(Data under study):
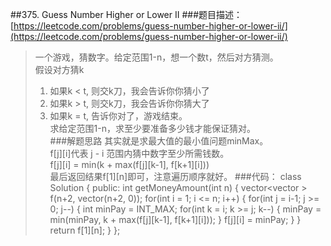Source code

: ##375. Guess Number Higher or Lower II
###题目描述：[https://leetcode.com/problems/guess-number-higher-or-lower-ii/](https://leetcode.com/problems/guess-number-higher-or-lower-ii/)
> 一个游戏，猜数字。给定范围1-n，想一个数t，然后对方猜测。    
> 假设对方猜k    
> 1. 如果k < t, 则交k刀，我会告诉你你猜小了    
> 2. 如果k > t, 则交k刀，我会告诉你你猜大了
> 3. 如果k = t, 告诉你对了，游戏结束。    
求给定范围1-n，求至少要准备多少钱才能保证猜对。    
###解题思路
其实就是求最大值的最小值问题minMax。    
f[j][i]代表 j - i 范围内猜中数字至少所需钱数。    
f[j][i] = min(k + max(f[j][k-1], f[k+1][i]))    
最后返回结果f[1][n]即可，注意遍历顺序就好。
###代码：
	class Solution {
	public:
	    int getMoneyAmount(int n) {
	        vector<vector<int> > f(n+2, vector<int>(n+2, 0));
	        for(int i = 1; i <= n; i++) {
	            for(int j = i-1; j >= 0; j--) {
	                int minPay = INT_MAX;
	                for(int k = i; k >= j; k--) {
	                    minPay = min(minPay, k + max(f[j][k-1], f[k+1][i]));
	                }
	                f[j][i] = minPay;
	            }
	        }
	        return f[1][n];
	    }
	};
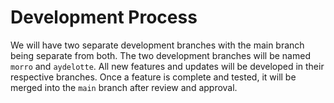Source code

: # Development Process

We will have two separate development branches with the main branch being separate from both. 
The two development branches will be named `morro` and `aydelotte`. All new features and updates 
will be developed in their respective branches. Once a feature is complete and tested, it will be 
merged into the `main` branch after review and approval.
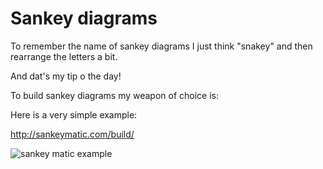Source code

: ﻿# Sankey diagrams

To remember the name of sankey diagrams I just think "snakey" and then rearrange the letters a bit.

And dat's my tip o the day!

To build sankey diagrams my weapon of choice is:

Here is a very simple example:

http://sankeymatic.com/build/

![sankey matic example](sankeymatic.png)
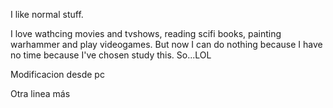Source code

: I like normal stuff.

I love wathcing movies and tvshows, reading scifi books, painting warhammer and play videogames. But now I can do nothing because I have no time because I've chosen study this. So...LOL

Modificacion desde pc

Otra linea más
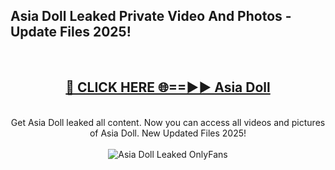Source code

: <h2>Asia Doll Leaked Private Video And Photos - Update Files 2025!</h2>
<br>
<div align="center">
<h2><a href="https://top-ai-tools.click/QrbHav" rel="nofollow">🔴 CLICK HERE 🌐==►► Asia Doll</a></h2>
<br>
Get Asia Doll leaked all content. Now you can access all videos and pictures of Asia Doll. New Updated Files 2025!
<br>
<br>
<a href="https://top-ai-tools.click/QrbHav" rel="nofollow" data-target="animated-image.originalLink"><img src="https://i.ibb.co.com/WyWwxjT/player-gif2.gif" alt="Asia Doll Leaked  OnlyFans" style="max-width: 100%; display: inline-block;" data-target="animated-image.originalImage"></a>
</div>
<br>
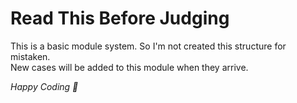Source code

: # Read This Before Judging
This is a basic module system. So I'm not created this structure for mistaken. <br/>
New cases will be added to this module when they arrive.

<i>Happy Coding 🎉</i>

(Brief): In the data above, each line holding "Doll" is to be found and copied.

(Output):
: <h2>Asia Doll Leaked Private Video And Photos - Update Files 2025!</h2>
<h2><a href="https://top-ai-tools.click/QrbHav" rel="nofollow">🔴 CLICK HERE 🌐==►► Asia Doll</a></h2>
Get Asia Doll leaked all content. Now you can access all videos and pictures of Asia Doll. New Updated Files 2025!
<a href="https://top-ai-tools.click/QrbHav" rel="nofollow" data-target="animated-image.originalLink"><img src="https://i.ibb.co.com/WyWwxjT/player-gif2.gif" alt="Asia Doll Leaked  OnlyFans" style="max-width: 100%; display: inline-block;" data-target="animated-image.originalImage"></a>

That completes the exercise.